• _WORK TO BE COMPLETED_
The lines you return must be all those in the data that hold the string "Oscillator".

• _Stored data entries_

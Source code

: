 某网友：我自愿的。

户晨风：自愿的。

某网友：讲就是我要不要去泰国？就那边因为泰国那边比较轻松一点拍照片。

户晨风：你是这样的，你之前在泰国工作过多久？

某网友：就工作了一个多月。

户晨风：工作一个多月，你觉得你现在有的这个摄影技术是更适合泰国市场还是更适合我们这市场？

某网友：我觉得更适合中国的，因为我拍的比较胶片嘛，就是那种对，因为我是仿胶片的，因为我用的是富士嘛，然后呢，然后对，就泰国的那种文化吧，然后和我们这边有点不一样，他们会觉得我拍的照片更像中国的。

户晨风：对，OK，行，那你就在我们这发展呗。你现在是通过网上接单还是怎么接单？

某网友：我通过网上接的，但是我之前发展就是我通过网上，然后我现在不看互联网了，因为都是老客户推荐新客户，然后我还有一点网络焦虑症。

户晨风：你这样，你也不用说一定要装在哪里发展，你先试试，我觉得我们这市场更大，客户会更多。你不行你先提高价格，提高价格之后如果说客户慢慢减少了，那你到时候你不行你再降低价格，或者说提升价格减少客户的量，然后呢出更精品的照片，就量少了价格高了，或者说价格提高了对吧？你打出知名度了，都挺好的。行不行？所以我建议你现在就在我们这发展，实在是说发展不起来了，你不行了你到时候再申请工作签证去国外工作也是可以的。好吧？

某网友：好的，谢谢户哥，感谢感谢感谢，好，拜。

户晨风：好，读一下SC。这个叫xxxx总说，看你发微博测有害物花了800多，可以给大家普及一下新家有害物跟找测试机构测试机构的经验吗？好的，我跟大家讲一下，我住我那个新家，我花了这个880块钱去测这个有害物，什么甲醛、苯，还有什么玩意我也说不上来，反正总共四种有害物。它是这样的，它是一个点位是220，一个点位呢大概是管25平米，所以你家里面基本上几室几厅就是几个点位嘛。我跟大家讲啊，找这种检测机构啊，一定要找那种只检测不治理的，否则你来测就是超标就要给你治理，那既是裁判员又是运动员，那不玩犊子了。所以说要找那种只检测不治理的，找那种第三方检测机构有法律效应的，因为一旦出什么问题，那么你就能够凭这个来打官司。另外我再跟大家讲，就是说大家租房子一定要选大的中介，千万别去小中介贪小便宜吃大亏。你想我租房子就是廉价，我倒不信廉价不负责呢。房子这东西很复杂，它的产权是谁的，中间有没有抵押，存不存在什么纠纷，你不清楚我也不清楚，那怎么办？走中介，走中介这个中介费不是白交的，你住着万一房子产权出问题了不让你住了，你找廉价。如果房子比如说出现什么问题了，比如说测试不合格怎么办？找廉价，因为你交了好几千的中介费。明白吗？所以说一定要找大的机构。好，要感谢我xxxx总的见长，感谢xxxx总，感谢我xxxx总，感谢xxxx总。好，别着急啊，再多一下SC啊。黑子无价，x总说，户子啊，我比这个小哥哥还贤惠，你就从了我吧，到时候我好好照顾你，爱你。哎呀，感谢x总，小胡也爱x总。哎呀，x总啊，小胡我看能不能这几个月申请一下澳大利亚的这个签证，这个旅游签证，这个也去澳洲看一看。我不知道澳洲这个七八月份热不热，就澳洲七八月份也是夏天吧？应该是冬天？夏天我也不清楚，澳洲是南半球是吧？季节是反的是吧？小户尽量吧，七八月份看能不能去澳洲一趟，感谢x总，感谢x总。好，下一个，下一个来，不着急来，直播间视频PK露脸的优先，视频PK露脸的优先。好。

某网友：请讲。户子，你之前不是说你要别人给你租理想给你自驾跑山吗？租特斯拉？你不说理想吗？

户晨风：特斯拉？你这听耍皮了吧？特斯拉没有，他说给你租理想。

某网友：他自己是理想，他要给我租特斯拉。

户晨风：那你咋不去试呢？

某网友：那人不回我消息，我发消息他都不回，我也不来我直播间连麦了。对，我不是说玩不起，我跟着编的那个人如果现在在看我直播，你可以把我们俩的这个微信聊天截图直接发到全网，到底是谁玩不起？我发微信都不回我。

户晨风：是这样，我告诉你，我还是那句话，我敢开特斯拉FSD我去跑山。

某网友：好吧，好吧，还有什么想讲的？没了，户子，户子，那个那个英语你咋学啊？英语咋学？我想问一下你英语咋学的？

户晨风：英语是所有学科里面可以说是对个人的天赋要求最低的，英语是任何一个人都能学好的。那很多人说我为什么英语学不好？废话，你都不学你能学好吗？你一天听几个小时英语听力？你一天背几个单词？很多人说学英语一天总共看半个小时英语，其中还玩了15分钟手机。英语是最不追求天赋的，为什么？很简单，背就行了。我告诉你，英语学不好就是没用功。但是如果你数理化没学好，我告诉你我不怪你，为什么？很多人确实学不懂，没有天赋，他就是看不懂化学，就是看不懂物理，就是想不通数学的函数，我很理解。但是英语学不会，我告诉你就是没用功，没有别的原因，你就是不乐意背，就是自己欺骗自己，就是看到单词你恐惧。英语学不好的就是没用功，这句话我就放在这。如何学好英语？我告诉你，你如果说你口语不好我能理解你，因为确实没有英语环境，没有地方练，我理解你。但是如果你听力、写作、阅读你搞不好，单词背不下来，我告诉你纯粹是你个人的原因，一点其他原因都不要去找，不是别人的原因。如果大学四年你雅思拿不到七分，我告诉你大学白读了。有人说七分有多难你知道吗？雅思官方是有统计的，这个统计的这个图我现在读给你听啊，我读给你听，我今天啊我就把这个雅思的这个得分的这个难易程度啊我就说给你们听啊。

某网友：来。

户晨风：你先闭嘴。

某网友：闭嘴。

==

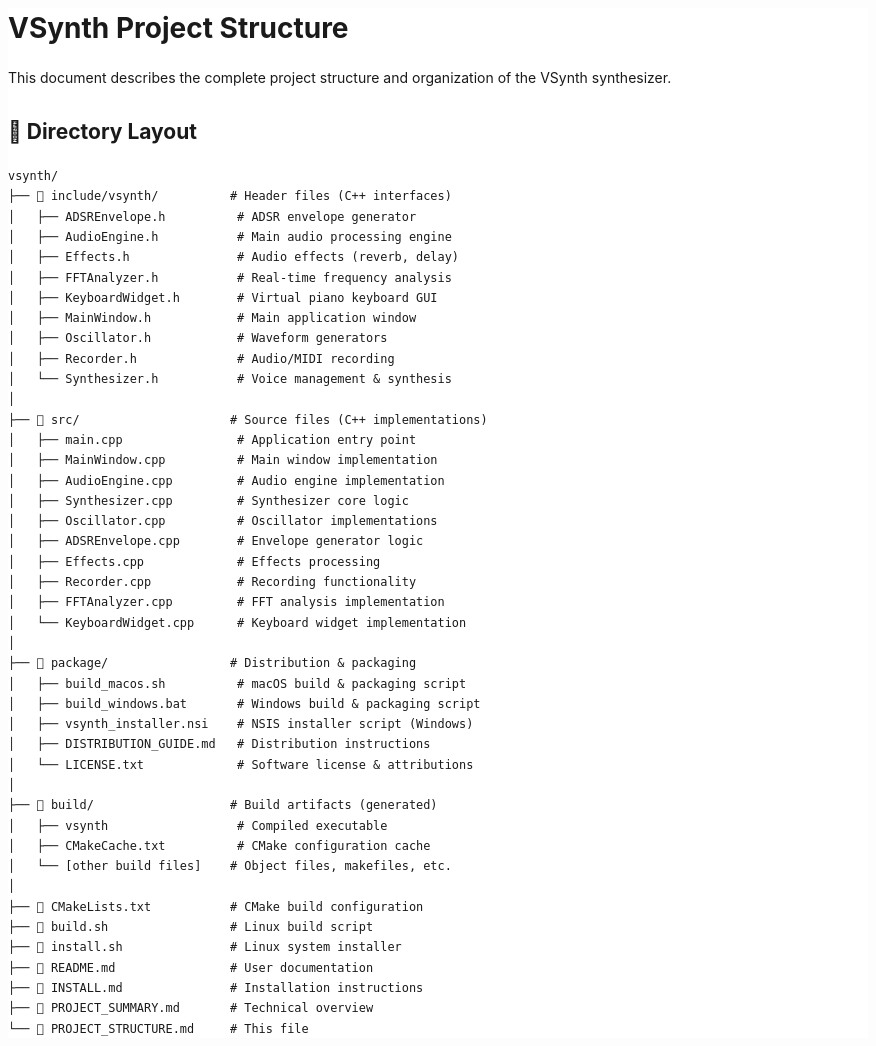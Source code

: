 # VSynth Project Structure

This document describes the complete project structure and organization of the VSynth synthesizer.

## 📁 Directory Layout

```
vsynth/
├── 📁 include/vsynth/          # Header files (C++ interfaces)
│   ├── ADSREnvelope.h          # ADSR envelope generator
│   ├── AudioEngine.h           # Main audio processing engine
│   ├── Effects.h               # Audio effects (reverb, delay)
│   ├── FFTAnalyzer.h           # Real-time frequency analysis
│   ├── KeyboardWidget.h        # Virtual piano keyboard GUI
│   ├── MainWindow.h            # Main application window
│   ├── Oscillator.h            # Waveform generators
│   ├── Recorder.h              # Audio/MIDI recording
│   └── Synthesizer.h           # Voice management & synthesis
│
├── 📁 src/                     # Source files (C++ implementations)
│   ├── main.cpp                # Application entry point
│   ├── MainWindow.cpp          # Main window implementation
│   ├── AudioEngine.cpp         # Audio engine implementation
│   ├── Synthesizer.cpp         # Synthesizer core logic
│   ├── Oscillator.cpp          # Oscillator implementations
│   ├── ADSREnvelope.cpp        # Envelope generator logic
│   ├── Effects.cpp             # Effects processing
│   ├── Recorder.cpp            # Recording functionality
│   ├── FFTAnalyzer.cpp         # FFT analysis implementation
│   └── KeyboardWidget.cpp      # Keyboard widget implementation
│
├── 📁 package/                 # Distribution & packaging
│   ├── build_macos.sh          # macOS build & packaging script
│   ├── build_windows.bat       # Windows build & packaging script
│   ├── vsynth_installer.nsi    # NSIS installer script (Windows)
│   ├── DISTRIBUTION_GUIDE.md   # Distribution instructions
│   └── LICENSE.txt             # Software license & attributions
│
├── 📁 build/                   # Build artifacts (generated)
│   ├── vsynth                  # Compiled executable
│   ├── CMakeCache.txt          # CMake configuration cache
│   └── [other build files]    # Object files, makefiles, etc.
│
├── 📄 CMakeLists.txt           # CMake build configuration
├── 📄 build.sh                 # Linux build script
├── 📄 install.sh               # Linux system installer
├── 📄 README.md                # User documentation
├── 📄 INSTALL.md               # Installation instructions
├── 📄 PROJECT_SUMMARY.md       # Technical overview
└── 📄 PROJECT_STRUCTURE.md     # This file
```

• _SOLVED PROBLEM_
│   ├── Oscillator.h            # Waveform generators
│   ├── Oscillator.cpp          # Oscillator implementations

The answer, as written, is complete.